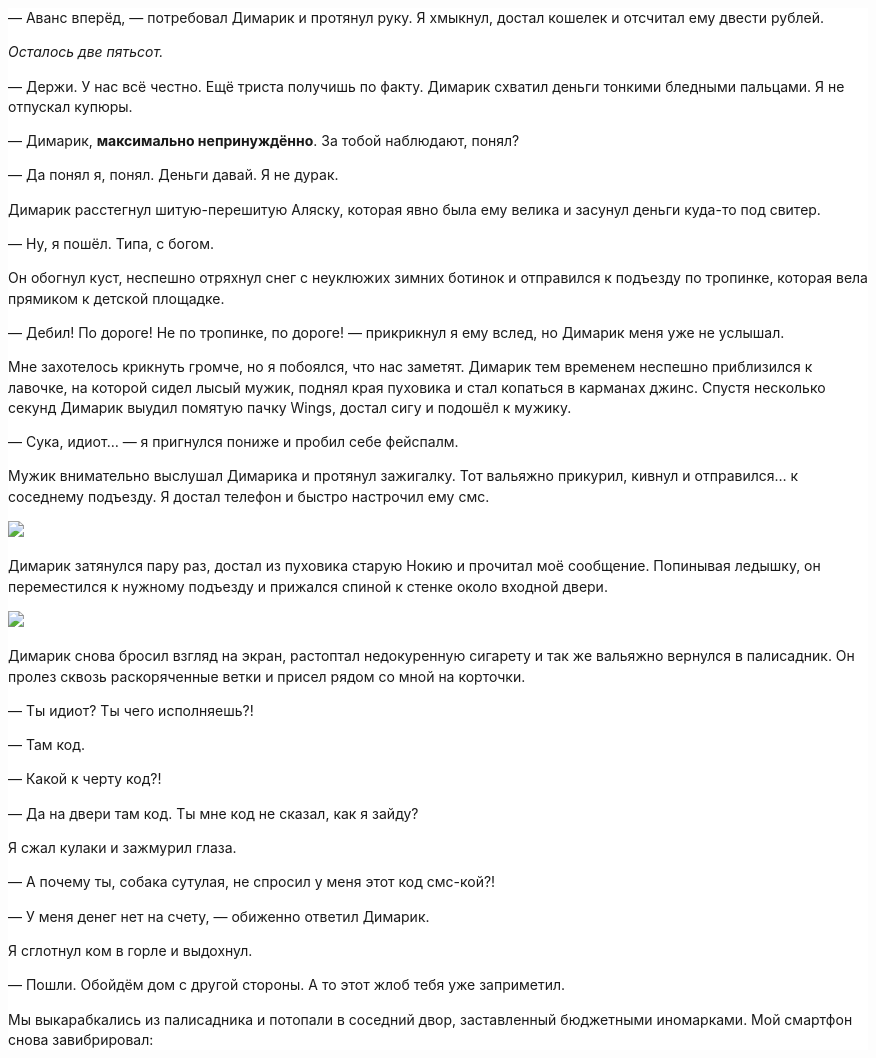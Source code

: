 — Аванс вперёд, — потребовал Димарик и протянул руку.
Я хмыкнул, достал кошелек и отсчитал ему двести рублей.

_Осталось две пятьсот._

— Держи. У нас всё честно. Ещё триста получишь по факту.
Димарик схватил деньги тонкими бледными пальцами. Я не отпускал купюры.

— Димарик, **максимально непринуждённо**. За тобой наблюдают, понял?

— Да понял я, понял. Деньги давай. Я не дурак.

Димарик расстегнул шитую-перешитую Аляску, которая явно была ему велика и засунул деньги куда-то под свитер.

— Ну, я пошёл. Типа, с богом.

Он обогнул куст, неспешно отряхнул снег с неуклюжих зимних ботинок и отправился к подъезду по тропинке, которая вела прямиком к детской площадке.

— Дебил! По дороге! Не по тропинке, по дороге! — прикрикнул я ему вслед, но Димарик меня уже не услышал.

Мне захотелось крикнуть громче, но я побоялся, что нас заметят. Димарик тем временем неспешно приблизился к лавочке, на которой сидел лысый мужик, поднял края пуховика и стал копаться в карманах джинс. Спустя несколько секунд Димарик выудил помятую пачку Wings, достал сигу и подошёл к мужику.

— Сука, идиот… — я пригнулся пониже и пробил себе фейспалм.

Мужик внимательно выслушал Димарика и протянул зажигалку. Тот вальяжно прикурил, кивнул и отправился… к соседнему подъезду. Я достал телефон и быстро настрочил ему смс.

![](http://sayocean.me/img/inside/005.jpg)

Димарик затянулся пару раз, достал из пуховика старую Нокию и прочитал моё сообщение. Попинывая ледышку, он переместился к нужному подъезду и прижался спиной к стенке около входной двери.

![](http://sayocean.me/img/inside/006.jpg)

Димарик снова бросил взгляд на экран, растоптал недокуренную сигарету и так же вальяжно вернулся в палисадник. Он пролез сквозь раскоряченные ветки и присел рядом со мной на корточки.

— Ты идиот? Ты чего исполняешь?!

— Там код.

— Какой к черту код?!

— Да на двери там код. Ты мне код не сказал, как я зайду?

Я сжал кулаки и зажмурил глаза.

— А почему ты, собака сутулая, не спросил у меня этот код смс-кой?!

— У меня денег нет на счету, — обиженно ответил Димарик.

Я сглотнул ком в горле и выдохнул.

— Пошли. Обойдём дом с другой стороны. А то этот жлоб тебя уже заприметил.

Мы выкарабкались из палисадника и потопали в соседний двор, заставленный бюджетными иномарками. Мой смартфон снова завибрировал:
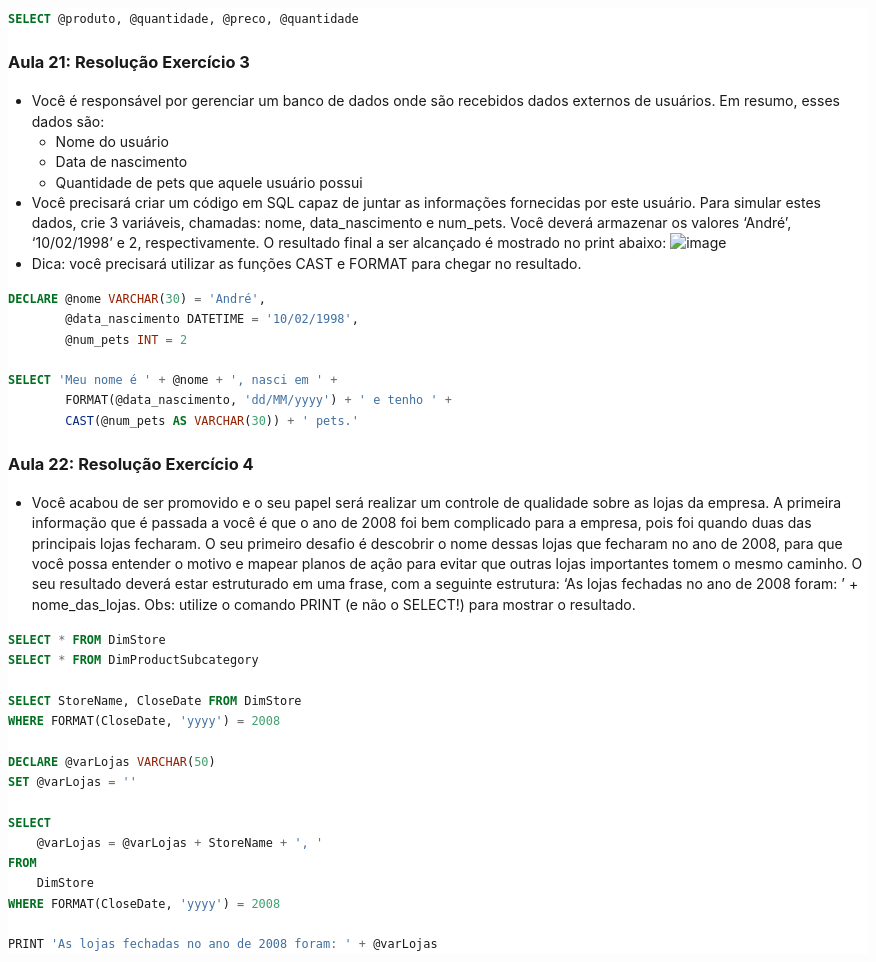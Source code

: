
 ```sql
SELECT @produto, @quantidade, @preco, @quantidade
```


### Aula 21: Resolução Exercício 3
- Você é responsável por gerenciar um banco de dados onde são recebidos dados externos de usuários. Em resumo, esses dados são:
	- Nome do usuário
	- Data de nascimento
	- Quantidade de pets que aquele usuário possui
- Você precisará criar um código em SQL capaz de juntar as informações fornecidas por este usuário. Para simular estes dados, crie 3 variáveis, chamadas: nome, data_nascimento e num_pets. Você deverá armazenar os valores ‘André’, ‘10/02/1998’ e 2, respectivamente. O resultado final a ser alcançado é mostrado no print abaixo:
![image](https://github.com/user-attachments/assets/81a39dbe-535d-490c-92f9-9842acf0b724)
- Dica: você precisará utilizar as funções CAST e FORMAT para chegar no resultado.

```sql
DECLARE @nome VARCHAR(30) = 'André',
		@data_nascimento DATETIME = '10/02/1998',
		@num_pets INT = 2

SELECT 'Meu nome é ' + @nome + ', nasci em ' + 
		FORMAT(@data_nascimento, 'dd/MM/yyyy') + ' e tenho ' + 
		CAST(@num_pets AS VARCHAR(30)) + ' pets.'
```


### Aula 22: Resolução Exercício 4
- Você acabou de ser promovido e o seu papel será realizar um controle de qualidade sobre as lojas da empresa. A primeira informação que é passada a você é que o ano de 2008 foi bem complicado para a empresa, pois foi quando duas das principais lojas fecharam. O seu primeiro desafio é descobrir o nome dessas lojas que fecharam no ano de 2008, para que você possa entender o motivo e mapear planos de ação para evitar que outras lojas importantes tomem o mesmo caminho. O seu resultado deverá estar estruturado em uma frase, com a seguinte estrutura: ‘As lojas fechadas no ano de 2008 foram: ’ + nome_das_lojas. Obs: utilize o comando PRINT (e não o SELECT!) para mostrar o resultado.

```sql
SELECT * FROM DimStore
SELECT * FROM DimProductSubcategory

SELECT StoreName, CloseDate FROM DimStore
WHERE FORMAT(CloseDate, 'yyyy') = 2008

DECLARE @varLojas VARCHAR(50)
SET @varLojas = ''

SELECT 
	@varLojas = @varLojas + StoreName + ', '
FROM
	DimStore
WHERE FORMAT(CloseDate, 'yyyy') = 2008

PRINT 'As lojas fechadas no ano de 2008 foram: ' + @varLojas
```

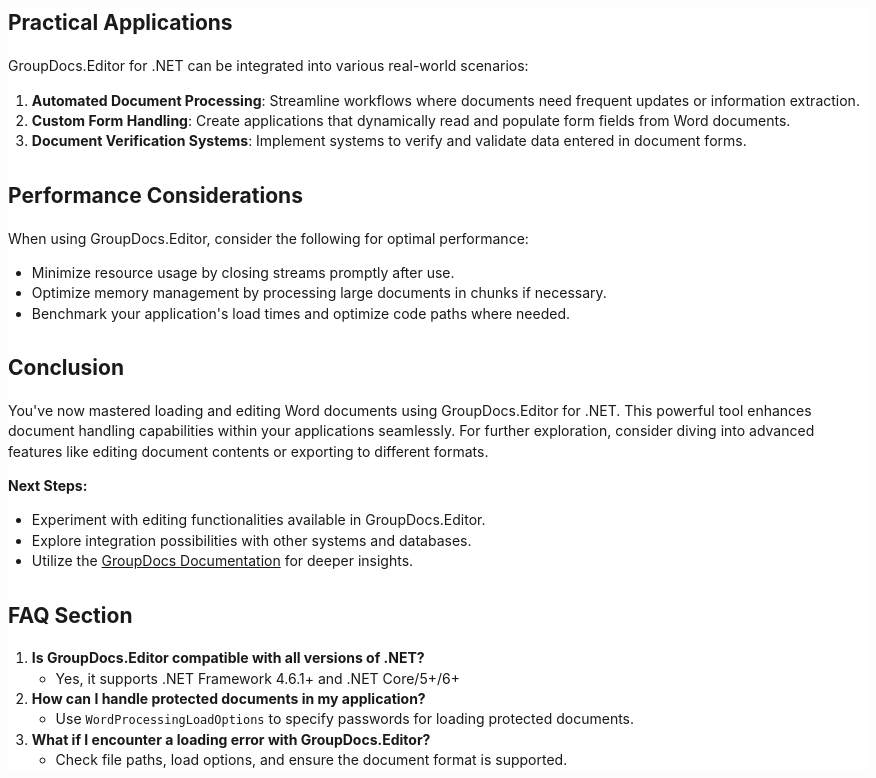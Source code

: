 ## Practical Applications
GroupDocs.Editor for .NET can be integrated into various real-world scenarios:
1. **Automated Document Processing**: Streamline workflows where documents need frequent updates or information extraction.
2. **Custom Form Handling**: Create applications that dynamically read and populate form fields from Word documents.
3. **Document Verification Systems**: Implement systems to verify and validate data entered in document forms.

## Performance Considerations
When using GroupDocs.Editor, consider the following for optimal performance:
- Minimize resource usage by closing streams promptly after use.
- Optimize memory management by processing large documents in chunks if necessary.
- Benchmark your application's load times and optimize code paths where needed.

## Conclusion
You've now mastered loading and editing Word documents using GroupDocs.Editor for .NET. This powerful tool enhances document handling capabilities within your applications seamlessly. For further exploration, consider diving into advanced features like editing document contents or exporting to different formats.

**Next Steps:**
- Experiment with editing functionalities available in GroupDocs.Editor.
- Explore integration possibilities with other systems and databases.
- Utilize the [GroupDocs Documentation](https://docs.groupdocs.com/editor/net/) for deeper insights.

## FAQ Section
1. **Is GroupDocs.Editor compatible with all versions of .NET?**
   - Yes, it supports .NET Framework 4.6.1+ and .NET Core/5+/6+
2. **How can I handle protected documents in my application?**
   - Use `WordProcessingLoadOptions` to specify passwords for loading protected documents.
3. **What if I encounter a loading error with GroupDocs.Editor?**
   - Check file paths, load options, and ensure the document format is supported.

**Task brief:** The answer must be every line of the data that contains the word "протянул".

**Solution:**
: — Аванс вперёд, — потребовал Димарик и протянул руку.
Мужик внимательно выслушал Димарика и протянул зажигалку. Тот вальяжно прикурил, кивнул и отправился… к соседнему подъезду. Я достал телефон и быстро настрочил ему смс.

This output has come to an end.